Não à toa, por exemplo, a Itália chamou a atenção para o fato de que, desde que imposta a quarentena pelo seu governo, em 9 de março, os telefones que recebem ligações de mulheres agredidas silenciaram-se.

Ora, teria o confinamento cessado essa violência? Obviamente que não. Muito pelo contrário, submetida a confinamento ao lado do agressor, não só violências físicas devem estar ocorrendo, mas, principalmente, as violências morais, sexuais e até financeiras.

Mostra-se emblemática, nesse sentido, a entrevista dada por uma médica generalista da UBS da Zona Leste [8] no sentido de que não tem sido raro receber pacientes com sintomas de ansiedade relacionados à pandemia, sendo certo que, em um desses casos, uma mulher, casada há aproximadamente 25 anos, apresentava muita falta de ar, nervosa, e chorava, pois "o marido disse que faria algo com ela caso os filhos tivessem qualquer sintoma da covid-19".
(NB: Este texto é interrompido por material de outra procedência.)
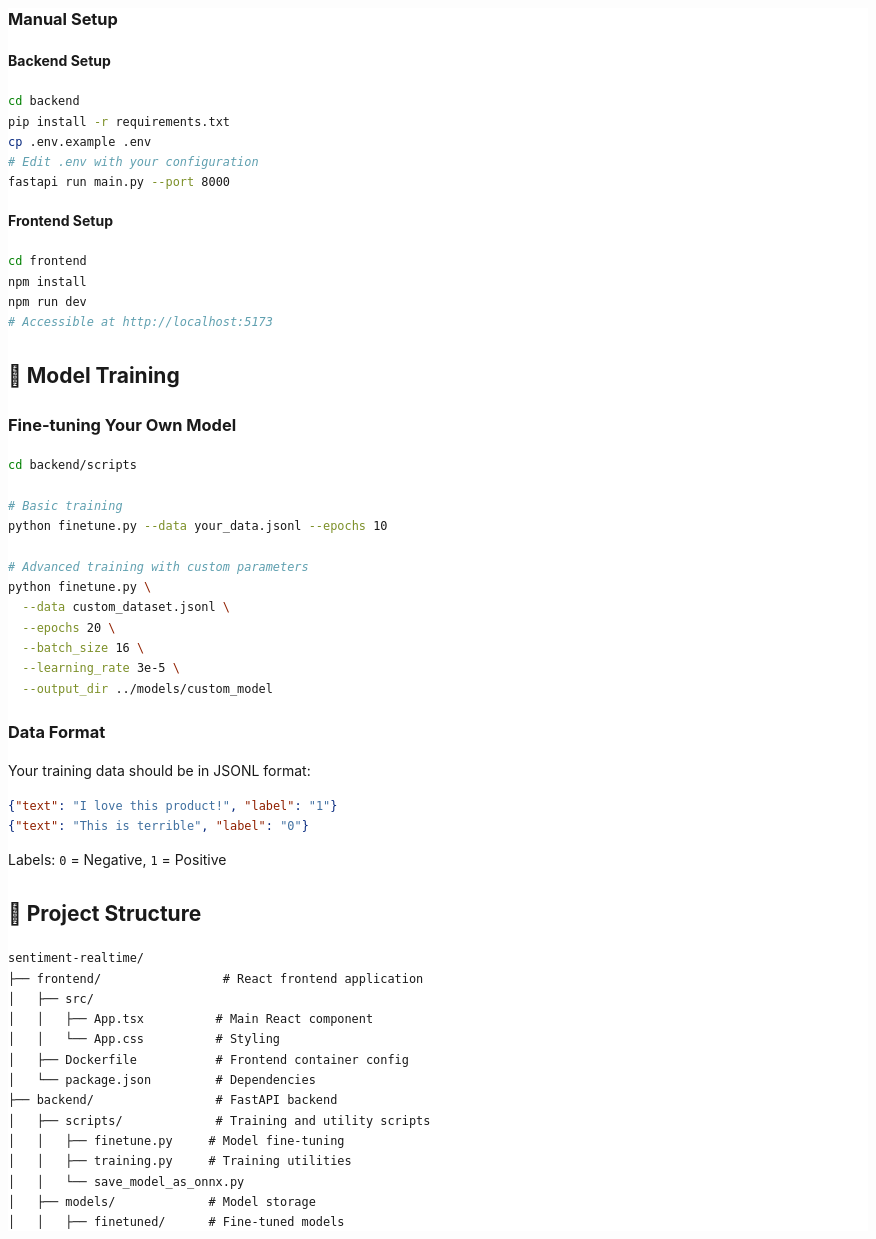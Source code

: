 ### Manual Setup

#### Backend Setup
```bash
cd backend
pip install -r requirements.txt
cp .env.example .env
# Edit .env with your configuration
fastapi run main.py --port 8000
```

#### Frontend Setup
```bash
cd frontend
npm install
npm run dev
# Accessible at http://localhost:5173
```

## 🤖 Model Training

### Fine-tuning Your Own Model

```bash
cd backend/scripts

# Basic training
python finetune.py --data your_data.jsonl --epochs 10

# Advanced training with custom parameters
python finetune.py \
  --data custom_dataset.jsonl \
  --epochs 20 \
  --batch_size 16 \
  --learning_rate 3e-5 \
  --output_dir ../models/custom_model
```

### Data Format

Your training data should be in JSONL format:
```json
{"text": "I love this product!", "label": "1"}
{"text": "This is terrible", "label": "0"}
```

Labels: `0` = Negative, `1` = Positive

## 📁 Project Structure

```
sentiment-realtime/
├── frontend/                 # React frontend application
│   ├── src/
│   │   ├── App.tsx          # Main React component
│   │   └── App.css          # Styling
│   ├── Dockerfile           # Frontend container config
│   └── package.json         # Dependencies
├── backend/                 # FastAPI backend
│   ├── scripts/             # Training and utility scripts
│   │   ├── finetune.py     # Model fine-tuning
│   │   ├── training.py     # Training utilities
│   │   └── save_model_as_onnx.py
│   ├── models/             # Model storage
│   │   ├── finetuned/      # Fine-tuned models
```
Nesse cenário, é imperioso que o Estado crie mecanismos práticos e eficazes para que consigam não só essas mulheres, como também qualquer outra pessoa que venha sofrendo algum tipo de violência no âmbito familiar, denunciar, mesmo durante o confinamento, lado a lado com seu agressor.

A boa notícia é que, desde o início do mês de abril, a Polícia Civil passou a adaptar o sistema de Delegacia Eletrônica para que tais registros possam ocorrer via internet, podendo a autoridade policial, inclusive, entrar em contato com a vítima para averiguar a gravidade da situação, bem como se tem a vítima possibilidade de sair de casa para fazer o exame de corpo de delito no IML, por exemplo.

O Judiciário, por sua vez, continua funcionando normalmente, mesmo com as suas portas fisicamente fechadas, de maneira que podem (e devem) ser requisitadas as medidas protetivas de afastamento do autor, sempre que necessário.

Em iniciativa inédita, inclusive, o Tribunal de Justiça de São Paulo lançou em seu site o Carta para Mulheres [9], no qual a vítima preenche eletronicamente um formulário e, a partir de então, recebe orientação a respeito de locais para atendimento, casas de acolhimento e programas de ajuda.

O grande desafio que certamente o Poder Judiciário enfrentará nos próximos meses fatalmente será o de como afastar o agressor do lar comum, se, com o novo coronavírus, ele também fica exposto a risco de saúde fora do confinamento. E mais, como assegurar o pagamento de alimentos a essas mulheres, se, na grande maioria dos casos, os agressores também vêm sofrendo cortes expressivos em suas economias por conta da pandemia?

Como assegurar o princípio da dignidade da pessoa humana e o direito à vida para ambos os indivíduos, nesse tipo de situação, se a vida de todos está, de alguma forma, afetada pela pandemia?

Excelente alternativa foi adotada pela França [10], que, em casos semelhantes, em que ambas as vidas correm algum tipo de risco, autorizou os órgãos que recebem as denúncias de violência doméstica a encaminharem as vítimas a hotéis (pois lá estariam seguras tanto com relação ao agressor, quanto com relação ao vírus).

Há de se pensar, portanto, em formas constantes e novas alternativas de evolução do sistema, seja em termos de criação de políticas públicas inovadoras, seja em formas mais modernas de se combater a violência, garantindo-se às pessoas vulneráveis o acesso irrestrito a todo o sistema.

 


[1] Com a edição da Declaração Universal dos Direitos do Homem[1] e o Pacto San José da Costa Rica[1],

[2] Em 1979.

[3] Em 1995

[4] Em 1994.

[5] Dados da Weiping- Organização de Defesa dos Direitos das Mulheres.

[6]Segundo o Portal O Globo, de 27/03/20.